O que os EUA e aliados ocidentais fizeram no Iraque e no Afeganistão foi uma guerra moderna com uma mortandade de civis incontável. Se nestes países houvesse somente ampla plantação de tâmaras e de figos, nada disso ocorreria. Mas lá há muitas reservas de petróleo, sangue do sistema mundial de produção. Tal violência deixou um rastro de raiva, de ódio e de vontade de vingança em muitos muçulmanos vivendo em seus países ou pelo mundo afora.
A partir deste transfundo, se pode entender que o atentado abominável em Paris é resultado desta violência primeira e não causa originária. Nem por isso se justifica.
O efeito deste atentado é instalar um medo generalizado. Esse efeito é visado pelo terrorismo: ocupar as mentes das pessoas e mantê-las reféns do medo. O significado principal do terrorismo não é ocupar territórios, como o fizeram os ocidentais no Afeganistão e no Iraque, mas ocupar as mentes.

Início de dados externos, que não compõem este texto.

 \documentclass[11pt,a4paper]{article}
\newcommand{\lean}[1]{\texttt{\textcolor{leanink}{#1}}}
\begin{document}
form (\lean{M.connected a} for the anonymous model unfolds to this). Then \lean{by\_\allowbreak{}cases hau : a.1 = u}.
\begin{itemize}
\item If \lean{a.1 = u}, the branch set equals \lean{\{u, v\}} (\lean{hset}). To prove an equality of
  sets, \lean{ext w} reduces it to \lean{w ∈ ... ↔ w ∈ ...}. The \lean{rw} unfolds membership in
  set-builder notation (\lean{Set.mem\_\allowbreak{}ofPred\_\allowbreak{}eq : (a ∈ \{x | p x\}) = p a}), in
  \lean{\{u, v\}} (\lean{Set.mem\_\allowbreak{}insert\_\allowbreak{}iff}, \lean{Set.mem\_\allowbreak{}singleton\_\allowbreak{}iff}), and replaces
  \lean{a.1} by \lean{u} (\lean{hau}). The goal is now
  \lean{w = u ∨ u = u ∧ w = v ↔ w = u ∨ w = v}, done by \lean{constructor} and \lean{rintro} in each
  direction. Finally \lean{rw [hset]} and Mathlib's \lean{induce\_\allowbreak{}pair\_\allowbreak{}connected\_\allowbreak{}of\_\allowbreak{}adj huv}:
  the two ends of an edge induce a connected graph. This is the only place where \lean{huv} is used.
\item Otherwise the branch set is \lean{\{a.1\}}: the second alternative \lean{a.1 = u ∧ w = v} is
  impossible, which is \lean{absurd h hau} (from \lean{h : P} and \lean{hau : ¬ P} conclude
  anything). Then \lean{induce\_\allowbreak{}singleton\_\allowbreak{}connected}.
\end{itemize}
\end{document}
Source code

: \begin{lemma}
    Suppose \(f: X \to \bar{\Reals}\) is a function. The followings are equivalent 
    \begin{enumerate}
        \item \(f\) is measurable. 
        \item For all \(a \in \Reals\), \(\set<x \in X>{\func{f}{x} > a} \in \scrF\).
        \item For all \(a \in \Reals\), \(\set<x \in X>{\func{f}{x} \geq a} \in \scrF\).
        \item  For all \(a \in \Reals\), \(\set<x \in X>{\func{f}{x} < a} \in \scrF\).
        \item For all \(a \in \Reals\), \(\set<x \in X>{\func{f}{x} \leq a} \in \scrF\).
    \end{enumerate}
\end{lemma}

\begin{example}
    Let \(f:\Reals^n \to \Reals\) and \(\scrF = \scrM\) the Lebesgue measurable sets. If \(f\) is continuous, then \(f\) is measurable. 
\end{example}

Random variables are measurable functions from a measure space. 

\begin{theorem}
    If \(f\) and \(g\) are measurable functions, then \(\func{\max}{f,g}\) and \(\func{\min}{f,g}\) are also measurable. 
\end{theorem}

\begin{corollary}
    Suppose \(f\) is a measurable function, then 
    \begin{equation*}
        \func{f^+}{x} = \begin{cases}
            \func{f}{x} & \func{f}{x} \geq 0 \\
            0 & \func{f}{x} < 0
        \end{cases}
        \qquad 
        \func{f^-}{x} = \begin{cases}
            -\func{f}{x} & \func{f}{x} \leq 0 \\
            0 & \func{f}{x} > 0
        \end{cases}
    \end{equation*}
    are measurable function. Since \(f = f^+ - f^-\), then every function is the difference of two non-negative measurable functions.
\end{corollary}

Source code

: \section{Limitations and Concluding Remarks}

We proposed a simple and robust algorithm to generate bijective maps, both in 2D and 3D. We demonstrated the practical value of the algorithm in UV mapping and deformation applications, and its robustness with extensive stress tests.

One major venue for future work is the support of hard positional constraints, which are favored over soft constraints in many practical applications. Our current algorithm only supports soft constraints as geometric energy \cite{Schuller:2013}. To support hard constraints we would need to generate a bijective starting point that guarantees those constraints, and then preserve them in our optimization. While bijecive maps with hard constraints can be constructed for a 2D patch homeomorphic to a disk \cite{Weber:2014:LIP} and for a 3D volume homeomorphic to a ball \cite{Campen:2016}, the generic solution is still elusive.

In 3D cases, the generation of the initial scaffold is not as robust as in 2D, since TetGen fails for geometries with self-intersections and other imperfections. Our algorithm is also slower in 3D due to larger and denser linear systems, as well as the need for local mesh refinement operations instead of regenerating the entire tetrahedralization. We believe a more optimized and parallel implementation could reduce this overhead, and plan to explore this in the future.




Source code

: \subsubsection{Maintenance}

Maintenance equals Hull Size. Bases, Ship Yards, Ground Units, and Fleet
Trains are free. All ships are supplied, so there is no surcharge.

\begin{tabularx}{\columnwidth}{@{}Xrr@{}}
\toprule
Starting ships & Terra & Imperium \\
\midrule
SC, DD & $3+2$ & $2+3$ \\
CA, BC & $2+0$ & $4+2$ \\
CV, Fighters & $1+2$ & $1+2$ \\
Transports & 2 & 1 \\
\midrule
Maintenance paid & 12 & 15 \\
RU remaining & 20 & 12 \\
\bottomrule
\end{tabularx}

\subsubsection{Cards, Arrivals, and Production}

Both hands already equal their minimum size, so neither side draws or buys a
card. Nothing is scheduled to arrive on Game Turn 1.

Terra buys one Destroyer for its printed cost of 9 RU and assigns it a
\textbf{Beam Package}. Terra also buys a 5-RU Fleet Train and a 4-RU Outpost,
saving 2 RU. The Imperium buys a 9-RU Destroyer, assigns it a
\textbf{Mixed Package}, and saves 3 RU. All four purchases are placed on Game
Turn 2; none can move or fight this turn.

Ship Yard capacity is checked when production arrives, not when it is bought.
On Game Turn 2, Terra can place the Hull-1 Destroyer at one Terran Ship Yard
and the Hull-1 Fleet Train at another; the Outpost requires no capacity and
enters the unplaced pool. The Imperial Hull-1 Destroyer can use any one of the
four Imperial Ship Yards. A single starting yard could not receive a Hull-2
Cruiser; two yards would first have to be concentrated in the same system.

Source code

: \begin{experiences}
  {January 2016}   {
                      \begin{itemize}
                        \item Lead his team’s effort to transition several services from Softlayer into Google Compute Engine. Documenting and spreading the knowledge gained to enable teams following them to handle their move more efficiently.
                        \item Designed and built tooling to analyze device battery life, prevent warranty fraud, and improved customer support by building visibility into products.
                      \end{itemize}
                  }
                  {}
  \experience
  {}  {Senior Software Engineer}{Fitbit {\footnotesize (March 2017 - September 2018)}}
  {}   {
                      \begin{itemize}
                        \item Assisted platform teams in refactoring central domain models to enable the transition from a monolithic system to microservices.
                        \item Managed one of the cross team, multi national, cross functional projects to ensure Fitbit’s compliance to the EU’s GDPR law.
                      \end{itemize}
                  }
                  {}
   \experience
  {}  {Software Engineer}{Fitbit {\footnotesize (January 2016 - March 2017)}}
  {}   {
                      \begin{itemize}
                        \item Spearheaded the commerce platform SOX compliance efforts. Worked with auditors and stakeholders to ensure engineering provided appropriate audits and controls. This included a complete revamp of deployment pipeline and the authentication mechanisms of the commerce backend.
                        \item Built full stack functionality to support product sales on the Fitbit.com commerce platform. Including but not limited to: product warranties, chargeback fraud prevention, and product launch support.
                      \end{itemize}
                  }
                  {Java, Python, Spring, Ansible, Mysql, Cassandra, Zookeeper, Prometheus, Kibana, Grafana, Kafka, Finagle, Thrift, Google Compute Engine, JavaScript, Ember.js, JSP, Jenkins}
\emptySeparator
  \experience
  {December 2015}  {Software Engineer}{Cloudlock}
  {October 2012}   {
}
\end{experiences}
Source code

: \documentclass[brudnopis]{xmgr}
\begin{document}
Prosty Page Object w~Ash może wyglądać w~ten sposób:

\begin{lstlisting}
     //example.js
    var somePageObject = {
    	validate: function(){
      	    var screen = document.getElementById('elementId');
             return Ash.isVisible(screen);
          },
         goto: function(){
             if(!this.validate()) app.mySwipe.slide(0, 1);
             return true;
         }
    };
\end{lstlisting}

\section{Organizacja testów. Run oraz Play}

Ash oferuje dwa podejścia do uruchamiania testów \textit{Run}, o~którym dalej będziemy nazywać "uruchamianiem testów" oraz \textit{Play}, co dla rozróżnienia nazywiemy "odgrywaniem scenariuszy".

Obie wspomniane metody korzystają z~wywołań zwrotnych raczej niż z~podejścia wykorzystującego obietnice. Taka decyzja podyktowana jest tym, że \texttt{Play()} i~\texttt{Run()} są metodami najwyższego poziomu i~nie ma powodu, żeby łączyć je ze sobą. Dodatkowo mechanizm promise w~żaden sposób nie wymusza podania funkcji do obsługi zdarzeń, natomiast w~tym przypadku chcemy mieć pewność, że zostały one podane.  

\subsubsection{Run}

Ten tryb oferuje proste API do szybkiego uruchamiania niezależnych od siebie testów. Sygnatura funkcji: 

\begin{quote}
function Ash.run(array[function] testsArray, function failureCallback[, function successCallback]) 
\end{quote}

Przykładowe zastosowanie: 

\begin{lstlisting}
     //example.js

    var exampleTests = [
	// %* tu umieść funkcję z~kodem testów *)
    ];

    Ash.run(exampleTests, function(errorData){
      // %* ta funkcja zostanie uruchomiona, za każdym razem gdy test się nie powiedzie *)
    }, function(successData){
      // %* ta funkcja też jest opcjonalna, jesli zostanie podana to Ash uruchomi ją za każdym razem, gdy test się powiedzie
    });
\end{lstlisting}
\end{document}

A profecia do autor intelectual dos atentados de 11 de setembro, Osama Bin Laden, feita no dia 8 de outubro de 2001, infelizmente, se realizou: “Os EUA nunca mais terão segurança, nunca mais terão paz”. Ocupar as mentes das pessoas, mantê-las desestabilizadas emocionalmente, obrigá-las a desconfiar de qualquer gesto ou de pessoas estranhas, eis o objetivo essencial do terrorismo.
Para alcançar seu objetivo de dominação das mentes, o terrorismo persegue a seguinte estratégia:
1) os atos de terror têm de ser espetaculares, caso contrário, não causam comoção generalizada;
2) os atos, apesar de odiados, devem provocar admiração pela sagacidade empregada;
3) os atos devem sugerir que foram minuciosamente preparados;
4) os atos devem ser imprevistos para darem a impressão de serem incontroláveis;
5) os atos devem ficar no anonimato dos autores (usar máscaras) porque, quanto mais suspeitos, maior é o medo;
6) os atos devem provocar permanente medo;
7) os atos devem distorcer a percepção da realidade: qualquer coisa diferente pode configurar o terror. Basta ver alguns rolezinhos entrando nos shoppings, e já se projeta a imagem de um assaltante potencial.
Formalizemos um conceito do terrorismo: é toda violência espetacular, praticada com o propósito de ocupar as mentes com medo e pavor.
O importante não é a violência em si mas seu caráter de espetáculo, capaz de dominar as mentes de todos.
Um dos efeitos mais lamentáveis do terrorismo foi ter suscitado o Estado terrorista que são hoje os EUA. Noam Chomsky cita um funcionário dos órgãos de segurança norte-americano que confessou: “Os EUA são um Estado terrorista, e nos orgulhamos disso”.
Oxalá não predomine no mundo, especialmente no Ocidente, este espírito. Aí, sim, iremos ao encontro do pior. Somente meios pacíficos têm a força secreta de vencer a violência e as guerras. Essa é a lição da história e o conselho dos sábios como Gandhi, Luther King Jr., Francisco de Assis e Francisco de Roma.
*Leonardo Boff, teólogo e filósofo, é também escritor. É dele o livro 'Fundamentalismo, terrorismo, religião e paz' (Vozes, Petrópolis, 2009).